> About this task: From the first line to the last, retype the data below exactly.

┌──

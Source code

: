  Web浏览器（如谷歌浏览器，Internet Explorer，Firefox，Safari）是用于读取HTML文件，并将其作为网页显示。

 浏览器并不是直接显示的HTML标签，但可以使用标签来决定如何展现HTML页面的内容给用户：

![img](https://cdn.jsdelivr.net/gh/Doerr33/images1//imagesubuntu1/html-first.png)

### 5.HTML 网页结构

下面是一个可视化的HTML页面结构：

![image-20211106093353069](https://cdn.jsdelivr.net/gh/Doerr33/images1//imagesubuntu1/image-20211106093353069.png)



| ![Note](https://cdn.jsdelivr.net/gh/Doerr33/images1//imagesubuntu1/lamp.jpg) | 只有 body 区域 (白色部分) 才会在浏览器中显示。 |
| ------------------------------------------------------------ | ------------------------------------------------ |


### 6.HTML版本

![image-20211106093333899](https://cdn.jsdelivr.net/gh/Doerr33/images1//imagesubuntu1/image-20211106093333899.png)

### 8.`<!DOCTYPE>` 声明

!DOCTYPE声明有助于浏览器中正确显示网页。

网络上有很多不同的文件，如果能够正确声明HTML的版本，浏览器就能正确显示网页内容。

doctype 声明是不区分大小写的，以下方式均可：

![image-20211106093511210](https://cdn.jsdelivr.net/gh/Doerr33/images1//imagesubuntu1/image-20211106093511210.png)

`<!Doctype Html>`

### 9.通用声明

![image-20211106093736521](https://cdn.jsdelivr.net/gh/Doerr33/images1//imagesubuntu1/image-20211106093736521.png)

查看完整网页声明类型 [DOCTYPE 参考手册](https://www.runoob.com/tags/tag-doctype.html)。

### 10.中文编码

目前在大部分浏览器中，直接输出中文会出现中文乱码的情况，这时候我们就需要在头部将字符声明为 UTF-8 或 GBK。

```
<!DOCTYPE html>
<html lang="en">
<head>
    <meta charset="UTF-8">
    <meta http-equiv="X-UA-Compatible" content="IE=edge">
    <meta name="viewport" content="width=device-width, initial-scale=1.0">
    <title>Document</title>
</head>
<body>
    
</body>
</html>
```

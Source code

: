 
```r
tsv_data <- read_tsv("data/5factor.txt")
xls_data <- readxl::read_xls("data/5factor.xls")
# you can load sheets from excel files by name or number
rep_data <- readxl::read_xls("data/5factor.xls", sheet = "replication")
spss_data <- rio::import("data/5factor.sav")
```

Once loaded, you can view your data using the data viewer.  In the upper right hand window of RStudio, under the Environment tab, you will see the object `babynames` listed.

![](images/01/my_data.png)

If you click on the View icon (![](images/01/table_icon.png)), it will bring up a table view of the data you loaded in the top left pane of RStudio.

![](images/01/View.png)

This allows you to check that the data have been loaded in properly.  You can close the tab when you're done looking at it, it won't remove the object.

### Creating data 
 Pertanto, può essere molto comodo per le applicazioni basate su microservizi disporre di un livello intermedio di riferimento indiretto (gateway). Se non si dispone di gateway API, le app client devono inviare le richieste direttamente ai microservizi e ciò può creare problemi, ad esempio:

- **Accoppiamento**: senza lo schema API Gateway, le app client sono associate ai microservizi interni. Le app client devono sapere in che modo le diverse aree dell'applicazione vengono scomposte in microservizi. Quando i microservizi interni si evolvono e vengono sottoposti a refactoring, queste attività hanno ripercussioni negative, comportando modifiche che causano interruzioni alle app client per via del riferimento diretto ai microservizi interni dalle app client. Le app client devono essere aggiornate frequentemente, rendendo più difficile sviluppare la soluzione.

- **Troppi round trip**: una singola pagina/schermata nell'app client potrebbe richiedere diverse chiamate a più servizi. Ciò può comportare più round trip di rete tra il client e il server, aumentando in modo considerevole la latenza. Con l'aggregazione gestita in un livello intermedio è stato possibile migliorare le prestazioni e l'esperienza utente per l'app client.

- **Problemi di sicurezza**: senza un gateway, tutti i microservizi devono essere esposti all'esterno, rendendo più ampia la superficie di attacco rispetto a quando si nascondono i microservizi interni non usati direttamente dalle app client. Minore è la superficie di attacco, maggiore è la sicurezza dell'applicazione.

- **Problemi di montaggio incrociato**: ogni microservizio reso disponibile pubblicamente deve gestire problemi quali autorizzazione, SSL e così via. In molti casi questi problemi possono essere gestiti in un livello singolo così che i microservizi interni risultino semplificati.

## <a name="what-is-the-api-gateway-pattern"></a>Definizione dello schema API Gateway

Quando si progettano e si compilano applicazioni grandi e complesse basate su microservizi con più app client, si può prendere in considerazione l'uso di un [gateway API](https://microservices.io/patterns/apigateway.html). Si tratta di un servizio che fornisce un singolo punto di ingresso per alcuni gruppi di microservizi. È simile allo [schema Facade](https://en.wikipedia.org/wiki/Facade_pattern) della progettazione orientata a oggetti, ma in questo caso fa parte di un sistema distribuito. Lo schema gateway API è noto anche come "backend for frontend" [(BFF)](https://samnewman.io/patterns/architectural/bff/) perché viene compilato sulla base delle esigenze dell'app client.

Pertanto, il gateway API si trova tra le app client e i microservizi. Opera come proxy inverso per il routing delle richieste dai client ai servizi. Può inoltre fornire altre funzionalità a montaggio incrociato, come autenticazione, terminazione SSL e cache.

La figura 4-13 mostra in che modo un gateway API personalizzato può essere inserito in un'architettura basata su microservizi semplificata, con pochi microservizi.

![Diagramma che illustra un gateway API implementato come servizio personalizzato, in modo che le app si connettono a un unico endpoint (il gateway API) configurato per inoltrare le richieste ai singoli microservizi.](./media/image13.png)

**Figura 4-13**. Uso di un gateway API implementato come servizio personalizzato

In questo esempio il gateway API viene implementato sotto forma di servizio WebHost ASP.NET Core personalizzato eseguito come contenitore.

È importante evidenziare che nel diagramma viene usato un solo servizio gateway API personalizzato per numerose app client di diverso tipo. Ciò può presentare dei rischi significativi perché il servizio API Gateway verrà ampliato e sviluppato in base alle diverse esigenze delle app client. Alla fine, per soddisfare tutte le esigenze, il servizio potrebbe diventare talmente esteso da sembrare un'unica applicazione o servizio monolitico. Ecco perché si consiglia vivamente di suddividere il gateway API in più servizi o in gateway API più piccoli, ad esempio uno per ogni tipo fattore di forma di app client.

└──

> Result for this exercise:
Source code

:  Web浏览器（如谷歌浏览器，Internet Explorer，Firefox，Safari）是用于读取HTML文件，并将其作为网页显示。

 浏览器并不是直接显示的HTML标签，但可以使用标签来决定如何展现HTML页面的内容给用户：

![img](https://cdn.jsdelivr.net/gh/Doerr33/images1//imagesubuntu1/html-first.png)

### 5.HTML 网页结构

下面是一个可视化的HTML页面结构：

![image-20211106093353069](https://cdn.jsdelivr.net/gh/Doerr33/images1//imagesubuntu1/image-20211106093353069.png)



| ![Note](https://cdn.jsdelivr.net/gh/Doerr33/images1//imagesubuntu1/lamp.jpg) | 只有 body 区域 (白色部分) 才会在浏览器中显示。 |
| ------------------------------------------------------------ | ------------------------------------------------ |


### 6.HTML版本

![image-20211106093333899](https://cdn.jsdelivr.net/gh/Doerr33/images1//imagesubuntu1/image-20211106093333899.png)

### 8.`<!DOCTYPE>` 声明

!DOCTYPE声明有助于浏览器中正确显示网页。

网络上有很多不同的文件，如果能够正确声明HTML的版本，浏览器就能正确显示网页内容。

doctype 声明是不区分大小写的，以下方式均可：

![image-20211106093511210](https://cdn.jsdelivr.net/gh/Doerr33/images1//imagesubuntu1/image-20211106093511210.png)

`<!Doctype Html>`

### 9.通用声明

![image-20211106093736521](https://cdn.jsdelivr.net/gh/Doerr33/images1//imagesubuntu1/image-20211106093736521.png)

查看完整网页声明类型 [DOCTYPE 参考手册](https://www.runoob.com/tags/tag-doctype.html)。

### 10.中文编码

目前在大部分浏览器中，直接输出中文会出现中文乱码的情况，这时候我们就需要在头部将字符声明为 UTF-8 或 GBK。

```
<!DOCTYPE html>
<html lang="en">
<head>
    <meta charset="UTF-8">
    <meta http-equiv="X-UA-Compatible" content="IE=edge">
    <meta name="viewport" content="width=device-width, initial-scale=1.0">
    <title>Document</title>
</head>
<body>
    
</body>
</html>
```

Source code

: 
```r
tsv_data <- read_tsv("data/5factor.txt")
xls_data <- readxl::read_xls("data/5factor.xls")
# you can load sheets from excel files by name or number
rep_data <- readxl::read_xls("data/5factor.xls", sheet = "replication")
spss_data <- rio::import("data/5factor.sav")
```

Once loaded, you can view your data using the data viewer.  In the upper right hand window of RStudio, under the Environment tab, you will see the object `babynames` listed.

![](images/01/my_data.png)

If you click on the View icon (![](images/01/table_icon.png)), it will bring up a table view of the data you loaded in the top left pane of RStudio.

![](images/01/View.png)

This allows you to check that the data have been loaded in properly.  You can close the tab when you're done looking at it, it won't remove the object.

### Creating data 
 Pertanto, può essere molto comodo per le applicazioni basate su microservizi disporre di un livello intermedio di riferimento indiretto (gateway). Se non si dispone di gateway API, le app client devono inviare le richieste direttamente ai microservizi e ciò può creare problemi, ad esempio:

- **Accoppiamento**: senza lo schema API Gateway, le app client sono associate ai microservizi interni. Le app client devono sapere in che modo le diverse aree dell'applicazione vengono scomposte in microservizi. Quando i microservizi interni si evolvono e vengono sottoposti a refactoring, queste attività hanno ripercussioni negative, comportando modifiche che causano interruzioni alle app client per via del riferimento diretto ai microservizi interni dalle app client. Le app client devono essere aggiornate frequentemente, rendendo più difficile sviluppare la soluzione.

- **Troppi round trip**: una singola pagina/schermata nell'app client potrebbe richiedere diverse chiamate a più servizi. Ciò può comportare più round trip di rete tra il client e il server, aumentando in modo considerevole la latenza. Con l'aggregazione gestita in un livello intermedio è stato possibile migliorare le prestazioni e l'esperienza utente per l'app client.

- **Problemi di sicurezza**: senza un gateway, tutti i microservizi devono essere esposti all'esterno, rendendo più ampia la superficie di attacco rispetto a quando si nascondono i microservizi interni non usati direttamente dalle app client. Minore è la superficie di attacco, maggiore è la sicurezza dell'applicazione.

- **Problemi di montaggio incrociato**: ogni microservizio reso disponibile pubblicamente deve gestire problemi quali autorizzazione, SSL e così via. In molti casi questi problemi possono essere gestiti in un livello singolo così che i microservizi interni risultino semplificati.

## <a name="what-is-the-api-gateway-pattern"></a>Definizione dello schema API Gateway

Quando si progettano e si compilano applicazioni grandi e complesse basate su microservizi con più app client, si può prendere in considerazione l'uso di un [gateway API](https://microservices.io/patterns/apigateway.html). Si tratta di un servizio che fornisce un singolo punto di ingresso per alcuni gruppi di microservizi. È simile allo [schema Facade](https://en.wikipedia.org/wiki/Facade_pattern) della progettazione orientata a oggetti, ma in questo caso fa parte di un sistema distribuito. Lo schema gateway API è noto anche come "backend for frontend" [(BFF)](https://samnewman.io/patterns/architectural/bff/) perché viene compilato sulla base delle esigenze dell'app client.

Pertanto, il gateway API si trova tra le app client e i microservizi. Opera come proxy inverso per il routing delle richieste dai client ai servizi. Può inoltre fornire altre funzionalità a montaggio incrociato, come autenticazione, terminazione SSL e cache.

La figura 4-13 mostra in che modo un gateway API personalizzato può essere inserito in un'architettura basata su microservizi semplificata, con pochi microservizi.

![Diagramma che illustra un gateway API implementato come servizio personalizzato, in modo che le app si connettono a un unico endpoint (il gateway API) configurato per inoltrare le richieste ai singoli microservizi.](./media/image13.png)

**Figura 4-13**. Uso di un gateway API implementato come servizio personalizzato

In questo esempio il gateway API viene implementato sotto forma di servizio WebHost ASP.NET Core personalizzato eseguito come contenitore.

È importante evidenziare che nel diagramma viene usato un solo servizio gateway API personalizzato per numerose app client di diverso tipo. Ciò può presentare dei rischi significativi perché il servizio API Gateway verrà ampliato e sviluppato in base alle diverse esigenze delle app client. Alla fine, per soddisfare tutte le esigenze, il servizio potrebbe diventare talmente esteso da sembrare un'unica applicazione o servizio monolitico. Ecco perché si consiglia vivamente di suddividere il gateway API in più servizi o in gateway API più piccoli, ad esempio uno per ogni tipo fattore di forma di app client.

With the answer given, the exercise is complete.